> **Task**:
Output, word for word, the span of lines that starts at the one containing "Initialize a vanilla node/npm project" and ends at the last line of the records.

....................

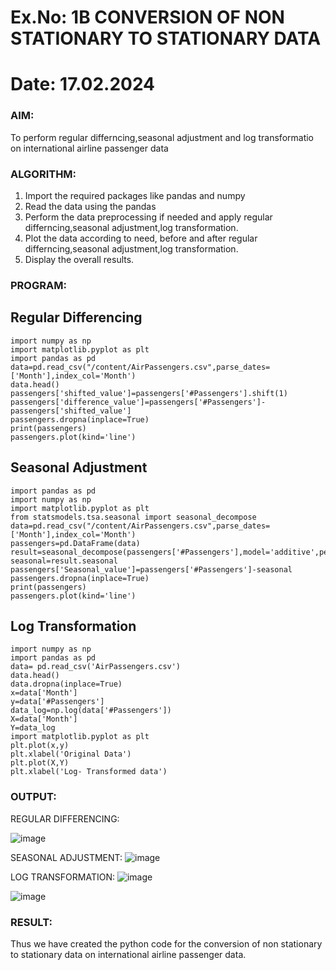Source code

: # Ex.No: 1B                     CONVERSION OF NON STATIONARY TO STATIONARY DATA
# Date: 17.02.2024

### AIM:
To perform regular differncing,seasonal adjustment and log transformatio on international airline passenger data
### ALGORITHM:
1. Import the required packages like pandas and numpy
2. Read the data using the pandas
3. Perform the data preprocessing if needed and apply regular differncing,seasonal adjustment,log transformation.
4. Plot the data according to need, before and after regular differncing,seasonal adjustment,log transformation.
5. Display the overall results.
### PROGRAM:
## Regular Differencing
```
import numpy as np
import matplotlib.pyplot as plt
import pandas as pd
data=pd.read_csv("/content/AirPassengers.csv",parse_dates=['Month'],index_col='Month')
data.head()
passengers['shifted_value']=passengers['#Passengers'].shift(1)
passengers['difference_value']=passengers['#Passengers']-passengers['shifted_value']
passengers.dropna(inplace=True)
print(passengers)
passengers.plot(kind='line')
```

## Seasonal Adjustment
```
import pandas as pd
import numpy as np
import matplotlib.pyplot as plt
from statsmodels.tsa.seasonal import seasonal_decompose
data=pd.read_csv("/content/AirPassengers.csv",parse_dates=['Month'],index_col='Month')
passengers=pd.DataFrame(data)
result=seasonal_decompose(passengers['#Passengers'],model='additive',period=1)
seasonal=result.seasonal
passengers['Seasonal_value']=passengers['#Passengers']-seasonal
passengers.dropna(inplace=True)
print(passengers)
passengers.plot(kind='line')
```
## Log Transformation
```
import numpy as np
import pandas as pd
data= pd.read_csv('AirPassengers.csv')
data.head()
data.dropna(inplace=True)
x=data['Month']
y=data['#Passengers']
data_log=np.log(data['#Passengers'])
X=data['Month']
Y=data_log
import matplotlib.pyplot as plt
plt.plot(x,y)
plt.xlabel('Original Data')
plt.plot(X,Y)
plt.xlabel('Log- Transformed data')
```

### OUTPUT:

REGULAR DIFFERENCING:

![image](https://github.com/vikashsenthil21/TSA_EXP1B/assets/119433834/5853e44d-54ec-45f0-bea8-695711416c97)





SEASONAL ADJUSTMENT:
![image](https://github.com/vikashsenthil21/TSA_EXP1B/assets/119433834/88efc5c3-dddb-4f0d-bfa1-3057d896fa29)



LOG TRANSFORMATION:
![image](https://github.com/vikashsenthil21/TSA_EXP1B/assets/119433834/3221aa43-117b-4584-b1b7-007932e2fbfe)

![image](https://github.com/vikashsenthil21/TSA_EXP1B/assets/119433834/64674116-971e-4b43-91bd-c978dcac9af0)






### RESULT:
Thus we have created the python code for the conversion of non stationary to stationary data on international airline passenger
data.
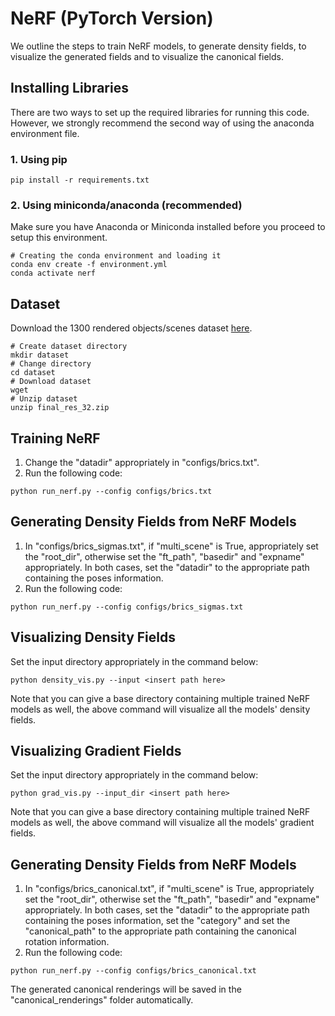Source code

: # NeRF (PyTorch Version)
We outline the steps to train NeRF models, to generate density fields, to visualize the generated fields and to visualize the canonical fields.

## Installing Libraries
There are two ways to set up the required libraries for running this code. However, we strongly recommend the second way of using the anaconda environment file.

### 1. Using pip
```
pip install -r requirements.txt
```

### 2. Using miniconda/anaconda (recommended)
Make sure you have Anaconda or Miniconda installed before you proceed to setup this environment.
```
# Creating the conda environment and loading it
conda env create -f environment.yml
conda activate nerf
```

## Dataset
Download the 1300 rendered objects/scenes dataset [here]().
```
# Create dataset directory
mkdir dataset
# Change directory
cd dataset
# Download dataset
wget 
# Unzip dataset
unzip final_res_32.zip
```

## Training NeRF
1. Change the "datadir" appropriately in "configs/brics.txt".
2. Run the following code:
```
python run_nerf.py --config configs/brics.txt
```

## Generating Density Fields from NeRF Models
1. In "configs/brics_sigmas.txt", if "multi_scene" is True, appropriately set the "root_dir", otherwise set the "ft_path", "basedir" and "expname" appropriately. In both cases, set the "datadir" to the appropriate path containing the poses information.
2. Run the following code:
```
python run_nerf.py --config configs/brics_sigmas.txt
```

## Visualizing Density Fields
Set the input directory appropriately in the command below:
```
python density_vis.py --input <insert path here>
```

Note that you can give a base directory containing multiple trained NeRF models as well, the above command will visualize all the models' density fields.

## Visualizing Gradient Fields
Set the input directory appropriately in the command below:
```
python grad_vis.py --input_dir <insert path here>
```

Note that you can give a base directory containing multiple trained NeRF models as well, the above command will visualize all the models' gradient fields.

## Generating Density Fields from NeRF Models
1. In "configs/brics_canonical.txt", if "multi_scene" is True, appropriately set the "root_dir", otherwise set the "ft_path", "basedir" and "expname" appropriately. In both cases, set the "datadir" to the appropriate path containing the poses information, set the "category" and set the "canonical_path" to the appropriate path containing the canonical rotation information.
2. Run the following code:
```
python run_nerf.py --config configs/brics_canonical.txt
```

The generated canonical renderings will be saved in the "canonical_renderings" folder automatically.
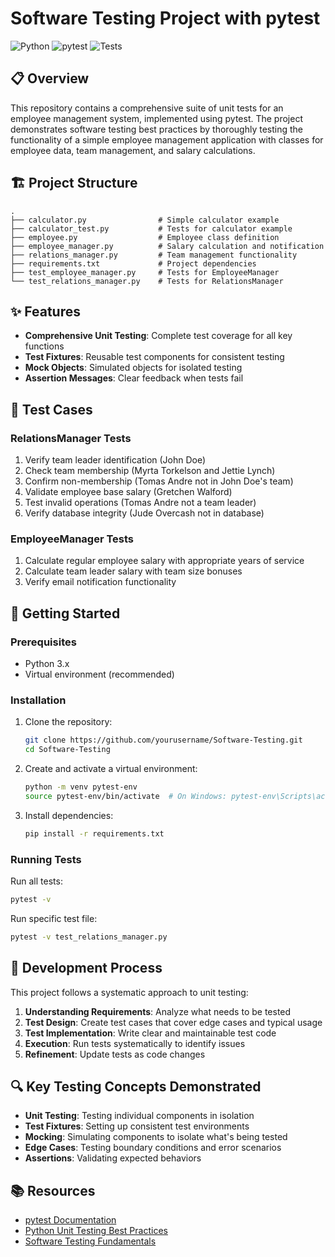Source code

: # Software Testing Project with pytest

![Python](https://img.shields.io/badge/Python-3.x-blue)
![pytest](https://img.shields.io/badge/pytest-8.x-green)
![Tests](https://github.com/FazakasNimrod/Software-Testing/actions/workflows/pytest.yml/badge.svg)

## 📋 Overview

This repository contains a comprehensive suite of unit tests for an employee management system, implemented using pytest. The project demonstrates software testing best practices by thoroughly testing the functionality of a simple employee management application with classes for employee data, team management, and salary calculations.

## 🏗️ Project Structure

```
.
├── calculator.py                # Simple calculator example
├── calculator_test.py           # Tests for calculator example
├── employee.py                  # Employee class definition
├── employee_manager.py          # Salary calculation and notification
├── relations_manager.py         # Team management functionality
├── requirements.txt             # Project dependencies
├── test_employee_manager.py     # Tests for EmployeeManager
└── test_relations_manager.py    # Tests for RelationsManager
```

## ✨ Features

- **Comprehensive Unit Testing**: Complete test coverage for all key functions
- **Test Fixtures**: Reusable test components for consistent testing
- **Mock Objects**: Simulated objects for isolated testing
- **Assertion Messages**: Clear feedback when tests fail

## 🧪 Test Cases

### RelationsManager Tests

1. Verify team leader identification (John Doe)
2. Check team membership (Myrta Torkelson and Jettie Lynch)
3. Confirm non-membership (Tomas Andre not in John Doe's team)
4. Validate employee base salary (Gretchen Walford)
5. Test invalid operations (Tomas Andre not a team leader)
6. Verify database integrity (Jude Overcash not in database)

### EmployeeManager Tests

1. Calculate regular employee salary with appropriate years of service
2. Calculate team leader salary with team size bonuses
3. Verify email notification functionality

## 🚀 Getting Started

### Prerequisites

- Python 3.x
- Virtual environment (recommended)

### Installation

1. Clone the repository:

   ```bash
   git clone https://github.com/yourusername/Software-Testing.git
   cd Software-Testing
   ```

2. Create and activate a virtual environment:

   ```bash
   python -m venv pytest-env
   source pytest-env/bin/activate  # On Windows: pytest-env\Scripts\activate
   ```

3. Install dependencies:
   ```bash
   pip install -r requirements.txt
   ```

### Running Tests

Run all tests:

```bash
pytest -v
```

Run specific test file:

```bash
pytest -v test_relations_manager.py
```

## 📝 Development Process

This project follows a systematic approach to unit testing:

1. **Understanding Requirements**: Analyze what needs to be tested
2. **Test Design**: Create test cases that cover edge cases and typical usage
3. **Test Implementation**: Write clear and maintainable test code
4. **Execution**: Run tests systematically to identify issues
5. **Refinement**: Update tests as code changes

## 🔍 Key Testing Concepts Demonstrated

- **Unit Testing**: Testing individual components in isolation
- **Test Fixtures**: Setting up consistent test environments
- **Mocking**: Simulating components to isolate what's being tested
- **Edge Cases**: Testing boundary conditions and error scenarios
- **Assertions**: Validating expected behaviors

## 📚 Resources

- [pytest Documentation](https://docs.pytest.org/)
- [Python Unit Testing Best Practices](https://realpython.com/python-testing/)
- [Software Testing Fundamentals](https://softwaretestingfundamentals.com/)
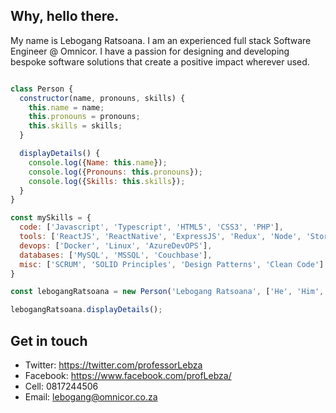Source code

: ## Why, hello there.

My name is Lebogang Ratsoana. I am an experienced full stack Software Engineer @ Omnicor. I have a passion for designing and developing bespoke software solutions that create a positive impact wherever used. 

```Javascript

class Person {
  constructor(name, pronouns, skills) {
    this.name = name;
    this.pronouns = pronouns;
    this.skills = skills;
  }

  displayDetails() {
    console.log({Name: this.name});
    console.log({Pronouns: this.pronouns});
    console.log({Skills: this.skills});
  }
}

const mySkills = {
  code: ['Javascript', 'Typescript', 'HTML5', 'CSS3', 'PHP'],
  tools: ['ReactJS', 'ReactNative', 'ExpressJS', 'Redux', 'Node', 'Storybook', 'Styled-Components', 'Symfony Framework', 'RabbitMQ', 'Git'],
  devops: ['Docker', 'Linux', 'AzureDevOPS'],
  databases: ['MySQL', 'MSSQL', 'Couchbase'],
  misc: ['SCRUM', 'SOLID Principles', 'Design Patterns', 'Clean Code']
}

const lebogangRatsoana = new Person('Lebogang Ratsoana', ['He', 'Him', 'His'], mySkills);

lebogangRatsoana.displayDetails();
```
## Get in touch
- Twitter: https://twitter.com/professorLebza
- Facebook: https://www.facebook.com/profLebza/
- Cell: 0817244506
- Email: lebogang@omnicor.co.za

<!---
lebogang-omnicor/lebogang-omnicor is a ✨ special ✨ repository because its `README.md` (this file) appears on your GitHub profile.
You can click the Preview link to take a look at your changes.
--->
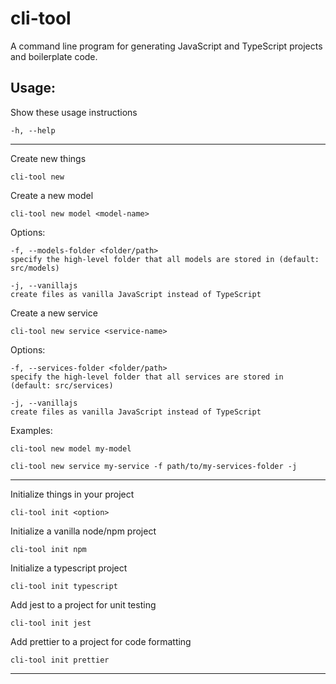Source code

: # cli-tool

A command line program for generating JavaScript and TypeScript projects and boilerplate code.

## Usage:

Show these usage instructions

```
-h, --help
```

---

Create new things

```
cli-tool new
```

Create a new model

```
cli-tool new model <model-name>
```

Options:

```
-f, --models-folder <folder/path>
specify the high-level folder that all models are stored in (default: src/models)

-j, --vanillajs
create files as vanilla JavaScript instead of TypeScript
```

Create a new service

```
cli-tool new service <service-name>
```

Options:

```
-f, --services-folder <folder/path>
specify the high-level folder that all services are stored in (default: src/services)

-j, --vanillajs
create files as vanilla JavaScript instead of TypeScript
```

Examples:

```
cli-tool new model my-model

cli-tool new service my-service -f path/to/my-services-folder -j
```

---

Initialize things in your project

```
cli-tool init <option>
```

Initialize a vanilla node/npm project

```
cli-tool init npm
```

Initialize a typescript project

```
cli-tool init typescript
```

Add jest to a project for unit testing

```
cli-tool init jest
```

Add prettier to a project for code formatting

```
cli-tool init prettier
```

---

....................

> **Exercise output**:
Initialize a vanilla node/npm project

```
cli-tool init npm
```

Initialize a typescript project

```
cli-tool init typescript
```

Add jest to a project for unit testing

```
cli-tool init jest
```

Add prettier to a project for code formatting

```
cli-tool init prettier
```

---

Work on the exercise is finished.